Ainda antes de enfrentar filas nos postos de gasolina e a falta de produtos nos supermercados, decorrentes desse apagão logístico, a população brasileira já se dava conta de que o Estado tem de caber em suas receitas. Pesquisa da CNI sobre qual deve ser a prioridade do próximo presidente da República, divulgada em março, revelou que 92% dos entrevistados consideram importante ou muito importante que o candidato defenda o controle dos gastos públicos. É uma constatação alentadora, pois mostra que os cidadãos brasileiros, em sua grande maioria, já perceberam que a conta do desgoverno com as finanças públicas sempre é, inevitavelmente, repassada para o bolso do contribuinte.

O setor produtivo quer um país cuja infraestrutura contribua para a competitividade de seus produtos - e não que os torne mais caros. O episódio dos caminhoneiros voltou a escancarar as deficiências nacionais em infraestrutura e logística. Não que seja novidade que o Brasil sucateou sua malha ferroviária e colocou praticamente todos os ovos na mesma cesta do transporte rodoviário. Certo é que não conseguiremos competir sem uma malha diversificada e integrada, que permita a circulação e a entrega eficiente de insumos e a distribuição de mercadorias de forma eficiente e segura.

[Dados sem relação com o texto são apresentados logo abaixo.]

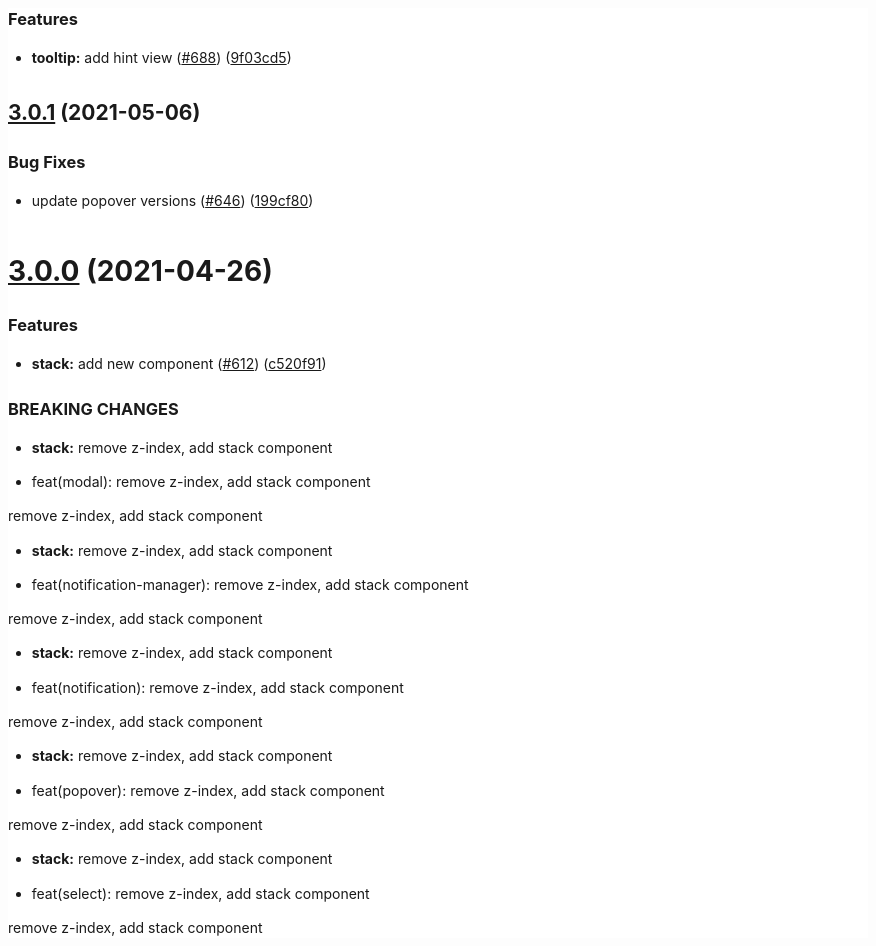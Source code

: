 ### Features

-   **tooltip:** add hint view ([#688](https://github.com/core-ds/core-components/issues/688)) ([9f03cd5](https://github.com/core-ds/core-components/commit/9f03cd5956dd8b17025ee9947a10bc059a339846))

## [3.0.1](https://github.com/core-ds/core-components/compare/@alfalab/core-components-tooltip@3.0.0...@alfalab/core-components-tooltip@3.0.1) (2021-05-06)

### Bug Fixes

-   update popover versions ([#646](https://github.com/core-ds/core-components/issues/646)) ([199cf80](https://github.com/core-ds/core-components/commit/199cf80cd60e6edf0ac5d41c7eb258ab05d3b534))

# [3.0.0](https://github.com/core-ds/core-components/compare/@alfalab/core-components-tooltip@2.0.2...@alfalab/core-components-tooltip@3.0.0) (2021-04-26)

### Features

-   **stack:** add new component ([#612](https://github.com/core-ds/core-components/issues/612)) ([c520f91](https://github.com/core-ds/core-components/commit/c520f91cd22bb9e23fd2f428719865b4c7d5a2a6))

### BREAKING CHANGES

-   **stack:** remove z-index, add stack component

-   feat(modal): remove z-index, add stack component

remove z-index, add stack component

-   **stack:** remove z-index, add stack component

-   feat(notification-manager): remove z-index, add stack component

remove z-index, add stack component

-   **stack:** remove z-index, add stack component

-   feat(notification): remove z-index, add stack component

remove z-index, add stack component

-   **stack:** remove z-index, add stack component

-   feat(popover): remove z-index, add stack component

remove z-index, add stack component

-   **stack:** remove z-index, add stack component

-   feat(select): remove z-index, add stack component

remove z-index, add stack component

É fundamental também que o próximo governo entenda a importância do investimento e do empreendedorismo para o desenvolvimento do país, proporcionando segurança jurídica para quem produz. Não se promove um ambiente capaz de estimular aportes em setores estratégicos da economia com o atual emaranhado de normas e regulações que trazem pouquíssima clareza sobre que regras devem ser seguidas pelo investidor. A atividade produtiva é incapaz de prosperar em meio à incerteza e à imprevisibilidade. Se o Brasil não fizer a lição de casa nessa área, potenciais investidores certamente buscarão outros países com condições mais adequadas e seguras.

A indústria defende que o próximo governante também terá de promover importantes avanços na redução da burocracia e na consolidação de um Estado mais eficiente. Aprimorar a governança e a qualidade da gestão pública são medidas fundamentais para oferecer à população um retorno mais justo diante de uma das mais altas cargas tributárias do planeta. Temos políticas públicas desenhadas para enfrentar quase todos os desafios do Brasil, mas poucas se traduzem em programas e serviços públicos que funcionam e entregam os resultados pretendidos. Faltam padrões mínimos de gestão, e o país ainda carece de uma cultura institucional voltada para a oferta de benefícios concretos aos cidadãos e às empresas.

Os descaminhos políticos e econômicos dos últimos anos prenunciam um mandato desafiador para o próximo presidente do Brasil. A agenda de reformas deve ser o carro-chefe desse novo tempo. E o que já foi realizado não deve ser revogado ou desfigurado, sob pena de retrocedermos nos poucos avanços conquistados até agora. O setor produtivo está fazendo a sua parte e as propostas da indústria para quem vier a ocupar o Palácio do Planalto até 2022 servem de bússola para o longo caminho ainda a ser percorrido. A crise nos ensinou como não se deve fazer. Mais do que nunca, é fundamental que os brasileiros escolham governantes que estejam verdadeiramente comprometidos com a retomada do desenvolvimento econômico e social do país. O Brasil não pode mais errar.